▸ TASK GOAL
Scan the records for "null". Show the matching lines.

▸ MATERIAL FOR THIS EXERCISE
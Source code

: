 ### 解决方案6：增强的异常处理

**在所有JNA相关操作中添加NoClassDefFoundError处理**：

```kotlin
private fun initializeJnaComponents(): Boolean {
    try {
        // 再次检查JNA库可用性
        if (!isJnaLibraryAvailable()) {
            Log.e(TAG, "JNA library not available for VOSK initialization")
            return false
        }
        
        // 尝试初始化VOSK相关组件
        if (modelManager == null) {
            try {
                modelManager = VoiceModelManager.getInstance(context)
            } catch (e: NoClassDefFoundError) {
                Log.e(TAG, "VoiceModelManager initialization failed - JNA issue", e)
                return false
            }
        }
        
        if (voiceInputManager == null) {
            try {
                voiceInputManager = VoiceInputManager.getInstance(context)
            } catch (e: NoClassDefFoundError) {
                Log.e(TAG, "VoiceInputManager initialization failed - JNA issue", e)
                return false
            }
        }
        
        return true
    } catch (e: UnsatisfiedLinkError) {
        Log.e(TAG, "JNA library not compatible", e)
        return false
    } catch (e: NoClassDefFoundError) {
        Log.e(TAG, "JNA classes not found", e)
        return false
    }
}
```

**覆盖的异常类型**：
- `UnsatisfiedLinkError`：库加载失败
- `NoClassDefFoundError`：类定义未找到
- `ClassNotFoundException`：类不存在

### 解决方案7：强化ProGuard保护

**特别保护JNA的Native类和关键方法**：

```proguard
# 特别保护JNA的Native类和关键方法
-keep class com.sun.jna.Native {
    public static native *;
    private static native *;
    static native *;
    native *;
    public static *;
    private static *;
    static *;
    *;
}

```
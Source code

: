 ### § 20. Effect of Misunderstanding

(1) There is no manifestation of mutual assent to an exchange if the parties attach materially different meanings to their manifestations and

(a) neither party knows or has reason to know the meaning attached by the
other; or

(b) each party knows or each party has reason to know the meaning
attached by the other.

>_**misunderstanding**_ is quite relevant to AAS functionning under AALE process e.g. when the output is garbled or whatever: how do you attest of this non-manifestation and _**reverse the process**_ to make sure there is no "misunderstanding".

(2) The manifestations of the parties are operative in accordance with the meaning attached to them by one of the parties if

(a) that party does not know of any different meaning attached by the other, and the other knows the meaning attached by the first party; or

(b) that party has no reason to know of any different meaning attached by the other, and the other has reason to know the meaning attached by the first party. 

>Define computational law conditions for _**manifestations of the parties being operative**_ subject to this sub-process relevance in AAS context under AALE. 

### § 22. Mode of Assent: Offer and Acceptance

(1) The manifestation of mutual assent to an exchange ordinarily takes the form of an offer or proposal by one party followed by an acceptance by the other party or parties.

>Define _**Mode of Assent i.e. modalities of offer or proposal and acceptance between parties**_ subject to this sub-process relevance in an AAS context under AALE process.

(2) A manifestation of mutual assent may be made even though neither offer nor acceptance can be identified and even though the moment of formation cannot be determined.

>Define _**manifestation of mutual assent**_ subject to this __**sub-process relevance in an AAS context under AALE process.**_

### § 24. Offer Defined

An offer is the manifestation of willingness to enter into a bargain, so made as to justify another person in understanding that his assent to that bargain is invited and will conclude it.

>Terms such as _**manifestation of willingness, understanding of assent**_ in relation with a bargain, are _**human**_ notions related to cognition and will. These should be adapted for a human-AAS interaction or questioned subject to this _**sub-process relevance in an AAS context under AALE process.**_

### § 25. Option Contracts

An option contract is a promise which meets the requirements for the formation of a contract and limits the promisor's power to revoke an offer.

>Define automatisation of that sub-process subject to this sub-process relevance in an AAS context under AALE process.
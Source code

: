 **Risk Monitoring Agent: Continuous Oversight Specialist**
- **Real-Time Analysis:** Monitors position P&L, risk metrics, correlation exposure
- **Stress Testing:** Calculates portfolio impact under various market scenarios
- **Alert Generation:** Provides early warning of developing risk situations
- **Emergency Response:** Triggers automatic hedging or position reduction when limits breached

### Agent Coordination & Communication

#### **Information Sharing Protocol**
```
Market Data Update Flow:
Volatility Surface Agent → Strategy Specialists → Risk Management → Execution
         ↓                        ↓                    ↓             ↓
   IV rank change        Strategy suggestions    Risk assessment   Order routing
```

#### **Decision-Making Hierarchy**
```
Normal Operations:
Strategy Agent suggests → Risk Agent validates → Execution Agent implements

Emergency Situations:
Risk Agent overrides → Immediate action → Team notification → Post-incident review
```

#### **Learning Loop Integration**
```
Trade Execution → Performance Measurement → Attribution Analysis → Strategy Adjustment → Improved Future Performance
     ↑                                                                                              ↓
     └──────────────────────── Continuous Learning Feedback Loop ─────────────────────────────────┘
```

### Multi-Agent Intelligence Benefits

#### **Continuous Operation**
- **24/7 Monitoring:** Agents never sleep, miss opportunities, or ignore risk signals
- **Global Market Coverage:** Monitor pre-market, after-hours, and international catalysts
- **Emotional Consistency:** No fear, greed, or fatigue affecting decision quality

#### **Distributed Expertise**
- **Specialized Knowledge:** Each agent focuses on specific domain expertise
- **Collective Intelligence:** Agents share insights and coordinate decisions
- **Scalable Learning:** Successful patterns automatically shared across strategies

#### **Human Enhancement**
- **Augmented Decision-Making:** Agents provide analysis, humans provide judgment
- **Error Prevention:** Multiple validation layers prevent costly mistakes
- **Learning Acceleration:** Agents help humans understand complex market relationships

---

▸ EXPECTED ANSWER
        if (modelManager == null) {
        if (voiceInputManager == null) {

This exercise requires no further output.